● **Instructions to follow**: The data below should be repeated exactly and in full.

● **Saved data entries**:
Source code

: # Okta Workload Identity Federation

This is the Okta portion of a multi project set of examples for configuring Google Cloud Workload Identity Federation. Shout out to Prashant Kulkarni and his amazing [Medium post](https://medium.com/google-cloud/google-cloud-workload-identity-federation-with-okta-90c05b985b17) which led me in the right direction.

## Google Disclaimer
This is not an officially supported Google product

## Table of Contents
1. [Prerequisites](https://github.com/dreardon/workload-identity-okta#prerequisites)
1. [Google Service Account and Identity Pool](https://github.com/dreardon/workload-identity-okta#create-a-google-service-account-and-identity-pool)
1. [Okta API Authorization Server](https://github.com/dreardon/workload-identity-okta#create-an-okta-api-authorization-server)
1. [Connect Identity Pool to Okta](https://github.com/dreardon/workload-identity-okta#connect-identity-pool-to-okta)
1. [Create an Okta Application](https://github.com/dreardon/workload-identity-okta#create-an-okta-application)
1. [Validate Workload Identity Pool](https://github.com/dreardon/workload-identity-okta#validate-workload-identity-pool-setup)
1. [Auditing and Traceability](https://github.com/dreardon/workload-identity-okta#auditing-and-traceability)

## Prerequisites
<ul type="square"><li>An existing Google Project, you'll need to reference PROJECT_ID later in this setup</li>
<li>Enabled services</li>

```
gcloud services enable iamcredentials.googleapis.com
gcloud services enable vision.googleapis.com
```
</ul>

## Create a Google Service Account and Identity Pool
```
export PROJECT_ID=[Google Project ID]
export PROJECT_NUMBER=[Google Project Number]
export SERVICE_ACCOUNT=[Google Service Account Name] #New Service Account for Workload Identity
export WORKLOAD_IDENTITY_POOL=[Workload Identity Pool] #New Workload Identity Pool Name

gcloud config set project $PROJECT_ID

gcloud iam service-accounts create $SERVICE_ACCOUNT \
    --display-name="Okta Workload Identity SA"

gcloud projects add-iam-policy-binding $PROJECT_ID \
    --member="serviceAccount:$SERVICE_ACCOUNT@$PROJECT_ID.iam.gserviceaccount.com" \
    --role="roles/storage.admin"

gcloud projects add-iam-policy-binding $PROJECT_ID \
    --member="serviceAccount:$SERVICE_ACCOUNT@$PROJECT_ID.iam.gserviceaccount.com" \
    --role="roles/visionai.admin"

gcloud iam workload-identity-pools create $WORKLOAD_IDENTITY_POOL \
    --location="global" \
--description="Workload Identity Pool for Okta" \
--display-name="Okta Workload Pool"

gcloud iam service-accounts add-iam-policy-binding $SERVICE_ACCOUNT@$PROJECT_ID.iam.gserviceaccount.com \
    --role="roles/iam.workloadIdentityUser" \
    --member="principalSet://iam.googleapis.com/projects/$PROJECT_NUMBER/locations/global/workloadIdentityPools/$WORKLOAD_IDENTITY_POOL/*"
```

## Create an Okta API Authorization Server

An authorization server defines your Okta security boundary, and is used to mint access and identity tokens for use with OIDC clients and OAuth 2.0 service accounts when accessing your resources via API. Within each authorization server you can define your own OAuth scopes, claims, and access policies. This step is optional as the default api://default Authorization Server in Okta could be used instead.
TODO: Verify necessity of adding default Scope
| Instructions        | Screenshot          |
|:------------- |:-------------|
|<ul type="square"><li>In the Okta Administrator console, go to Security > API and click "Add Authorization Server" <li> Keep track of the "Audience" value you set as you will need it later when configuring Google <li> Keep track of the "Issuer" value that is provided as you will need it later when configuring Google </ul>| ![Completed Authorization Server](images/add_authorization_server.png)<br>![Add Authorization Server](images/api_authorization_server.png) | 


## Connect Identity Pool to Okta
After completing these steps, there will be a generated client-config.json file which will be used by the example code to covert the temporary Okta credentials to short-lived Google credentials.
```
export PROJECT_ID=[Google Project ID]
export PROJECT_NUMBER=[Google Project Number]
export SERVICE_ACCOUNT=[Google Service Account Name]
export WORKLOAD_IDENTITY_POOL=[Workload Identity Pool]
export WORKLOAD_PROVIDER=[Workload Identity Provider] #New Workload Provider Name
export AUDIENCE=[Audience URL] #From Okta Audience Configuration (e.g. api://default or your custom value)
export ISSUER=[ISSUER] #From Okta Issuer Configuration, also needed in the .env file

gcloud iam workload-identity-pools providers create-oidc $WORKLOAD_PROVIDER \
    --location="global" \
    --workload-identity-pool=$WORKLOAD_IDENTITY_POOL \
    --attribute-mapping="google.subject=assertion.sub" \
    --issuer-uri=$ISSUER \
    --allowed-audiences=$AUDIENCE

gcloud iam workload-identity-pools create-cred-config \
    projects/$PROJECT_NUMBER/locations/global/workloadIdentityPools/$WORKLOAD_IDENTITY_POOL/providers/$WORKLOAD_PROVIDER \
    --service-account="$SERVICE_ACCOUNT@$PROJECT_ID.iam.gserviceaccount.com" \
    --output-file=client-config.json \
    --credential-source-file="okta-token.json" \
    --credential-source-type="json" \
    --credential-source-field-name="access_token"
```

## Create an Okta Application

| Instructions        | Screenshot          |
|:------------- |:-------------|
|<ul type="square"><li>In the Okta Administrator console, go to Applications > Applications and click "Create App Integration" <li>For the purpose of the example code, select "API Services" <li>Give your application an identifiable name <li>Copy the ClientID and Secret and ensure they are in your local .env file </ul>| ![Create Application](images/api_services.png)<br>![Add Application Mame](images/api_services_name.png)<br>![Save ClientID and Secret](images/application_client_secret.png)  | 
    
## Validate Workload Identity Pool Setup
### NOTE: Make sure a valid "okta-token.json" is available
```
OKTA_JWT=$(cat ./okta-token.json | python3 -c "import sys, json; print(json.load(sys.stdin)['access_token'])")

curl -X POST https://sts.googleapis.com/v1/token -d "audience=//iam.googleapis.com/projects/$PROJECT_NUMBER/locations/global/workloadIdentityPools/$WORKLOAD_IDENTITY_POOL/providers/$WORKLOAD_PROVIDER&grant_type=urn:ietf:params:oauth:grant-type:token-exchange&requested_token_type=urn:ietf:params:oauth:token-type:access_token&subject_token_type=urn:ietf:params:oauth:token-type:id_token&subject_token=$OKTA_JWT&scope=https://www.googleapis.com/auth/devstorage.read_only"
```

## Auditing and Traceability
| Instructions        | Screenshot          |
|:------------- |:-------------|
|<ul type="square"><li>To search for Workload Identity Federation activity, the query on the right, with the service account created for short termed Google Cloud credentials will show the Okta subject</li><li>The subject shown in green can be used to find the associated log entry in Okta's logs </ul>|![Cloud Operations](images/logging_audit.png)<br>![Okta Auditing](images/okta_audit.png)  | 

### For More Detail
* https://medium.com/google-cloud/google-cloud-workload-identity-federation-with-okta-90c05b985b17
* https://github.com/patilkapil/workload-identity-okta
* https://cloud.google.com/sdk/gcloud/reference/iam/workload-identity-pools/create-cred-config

● **Answer box**:
Source code

: # Okta Workload Identity Federation

This is the Okta portion of a multi project set of examples for configuring Google Cloud Workload Identity Federation. Shout out to Prashant Kulkarni and his amazing [Medium post](https://medium.com/google-cloud/google-cloud-workload-identity-federation-with-okta-90c05b985b17) which led me in the right direction.

## Google Disclaimer
This is not an officially supported Google product

## Table of Contents
1. [Prerequisites](https://github.com/dreardon/workload-identity-okta#prerequisites)
1. [Google Service Account and Identity Pool](https://github.com/dreardon/workload-identity-okta#create-a-google-service-account-and-identity-pool)
1. [Okta API Authorization Server](https://github.com/dreardon/workload-identity-okta#create-an-okta-api-authorization-server)
1. [Connect Identity Pool to Okta](https://github.com/dreardon/workload-identity-okta#connect-identity-pool-to-okta)
1. [Create an Okta Application](https://github.com/dreardon/workload-identity-okta#create-an-okta-application)
1. [Validate Workload Identity Pool](https://github.com/dreardon/workload-identity-okta#validate-workload-identity-pool-setup)
1. [Auditing and Traceability](https://github.com/dreardon/workload-identity-okta#auditing-and-traceability)

## Prerequisites
<ul type="square"><li>An existing Google Project, you'll need to reference PROJECT_ID later in this setup</li>
<li>Enabled services</li>

```
gcloud services enable iamcredentials.googleapis.com
gcloud services enable vision.googleapis.com
```
</ul>

## Create a Google Service Account and Identity Pool
```
export PROJECT_ID=[Google Project ID]
export PROJECT_NUMBER=[Google Project Number]
export SERVICE_ACCOUNT=[Google Service Account Name] #New Service Account for Workload Identity
export WORKLOAD_IDENTITY_POOL=[Workload Identity Pool] #New Workload Identity Pool Name

gcloud config set project $PROJECT_ID

gcloud iam service-accounts create $SERVICE_ACCOUNT \
    --display-name="Okta Workload Identity SA"

gcloud projects add-iam-policy-binding $PROJECT_ID \
    --member="serviceAccount:$SERVICE_ACCOUNT@$PROJECT_ID.iam.gserviceaccount.com" \
    --role="roles/storage.admin"

gcloud projects add-iam-policy-binding $PROJECT_ID \
    --member="serviceAccount:$SERVICE_ACCOUNT@$PROJECT_ID.iam.gserviceaccount.com" \
    --role="roles/visionai.admin"

gcloud iam workload-identity-pools create $WORKLOAD_IDENTITY_POOL \
    --location="global" \
--description="Workload Identity Pool for Okta" \
--display-name="Okta Workload Pool"

gcloud iam service-accounts add-iam-policy-binding $SERVICE_ACCOUNT@$PROJECT_ID.iam.gserviceaccount.com \
    --role="roles/iam.workloadIdentityUser" \
    --member="principalSet://iam.googleapis.com/projects/$PROJECT_NUMBER/locations/global/workloadIdentityPools/$WORKLOAD_IDENTITY_POOL/*"
```

## Create an Okta API Authorization Server

An authorization server defines your Okta security boundary, and is used to mint access and identity tokens for use with OIDC clients and OAuth 2.0 service accounts when accessing your resources via API. Within each authorization server you can define your own OAuth scopes, claims, and access policies. This step is optional as the default api://default Authorization Server in Okta could be used instead.
TODO: Verify necessity of adding default Scope
| Instructions        | Screenshot          |
|:------------- |:-------------|
|<ul type="square"><li>In the Okta Administrator console, go to Security > API and click "Add Authorization Server" <li> Keep track of the "Audience" value you set as you will need it later when configuring Google <li> Keep track of the "Issuer" value that is provided as you will need it later when configuring Google </ul>| ![Completed Authorization Server](images/add_authorization_server.png)<br>![Add Authorization Server](images/api_authorization_server.png) | 


## Connect Identity Pool to Okta
After completing these steps, there will be a generated client-config.json file which will be used by the example code to covert the temporary Okta credentials to short-lived Google credentials.
```
export PROJECT_ID=[Google Project ID]
export PROJECT_NUMBER=[Google Project Number]
export SERVICE_ACCOUNT=[Google Service Account Name]
export WORKLOAD_IDENTITY_POOL=[Workload Identity Pool]
export WORKLOAD_PROVIDER=[Workload Identity Provider] #New Workload Provider Name
export AUDIENCE=[Audience URL] #From Okta Audience Configuration (e.g. api://default or your custom value)
export ISSUER=[ISSUER] #From Okta Issuer Configuration, also needed in the .env file

gcloud iam workload-identity-pools providers create-oidc $WORKLOAD_PROVIDER \
    --location="global" \
    --workload-identity-pool=$WORKLOAD_IDENTITY_POOL \
    --attribute-mapping="google.subject=assertion.sub" \
    --issuer-uri=$ISSUER \
    --allowed-audiences=$AUDIENCE

gcloud iam workload-identity-pools create-cred-config \
    projects/$PROJECT_NUMBER/locations/global/workloadIdentityPools/$WORKLOAD_IDENTITY_POOL/providers/$WORKLOAD_PROVIDER \
    --service-account="$SERVICE_ACCOUNT@$PROJECT_ID.iam.gserviceaccount.com" \
    --output-file=client-config.json \
    --credential-source-file="okta-token.json" \
    --credential-source-type="json" \
    --credential-source-field-name="access_token"
```

## Create an Okta Application

| Instructions        | Screenshot          |
|:------------- |:-------------|
|<ul type="square"><li>In the Okta Administrator console, go to Applications > Applications and click "Create App Integration" <li>For the purpose of the example code, select "API Services" <li>Give your application an identifiable name <li>Copy the ClientID and Secret and ensure they are in your local .env file </ul>| ![Create Application](images/api_services.png)<br>![Add Application Mame](images/api_services_name.png)<br>![Save ClientID and Secret](images/application_client_secret.png)  | 
    
## Validate Workload Identity Pool Setup
### NOTE: Make sure a valid "okta-token.json" is available
```
OKTA_JWT=$(cat ./okta-token.json | python3 -c "import sys, json; print(json.load(sys.stdin)['access_token'])")

curl -X POST https://sts.googleapis.com/v1/token -d "audience=//iam.googleapis.com/projects/$PROJECT_NUMBER/locations/global/workloadIdentityPools/$WORKLOAD_IDENTITY_POOL/providers/$WORKLOAD_PROVIDER&grant_type=urn:ietf:params:oauth:grant-type:token-exchange&requested_token_type=urn:ietf:params:oauth:token-type:access_token&subject_token_type=urn:ietf:params:oauth:token-type:id_token&subject_token=$OKTA_JWT&scope=https://www.googleapis.com/auth/devstorage.read_only"
```

## Auditing and Traceability
| Instructions        | Screenshot          |
|:------------- |:-------------|
|<ul type="square"><li>To search for Workload Identity Federation activity, the query on the right, with the service account created for short termed Google Cloud credentials will show the Okta subject</li><li>The subject shown in green can be used to find the associated log entry in Okta's logs </ul>|![Cloud Operations](images/logging_audit.png)<br>![Okta Auditing](images/okta_audit.png)  | 

### For More Detail
* https://medium.com/google-cloud/google-cloud-workload-identity-federation-with-okta-90c05b985b17
* https://github.com/patilkapil/workload-identity-okta
* https://cloud.google.com/sdk/gcloud/reference/iam/workload-identity-pools/create-cred-config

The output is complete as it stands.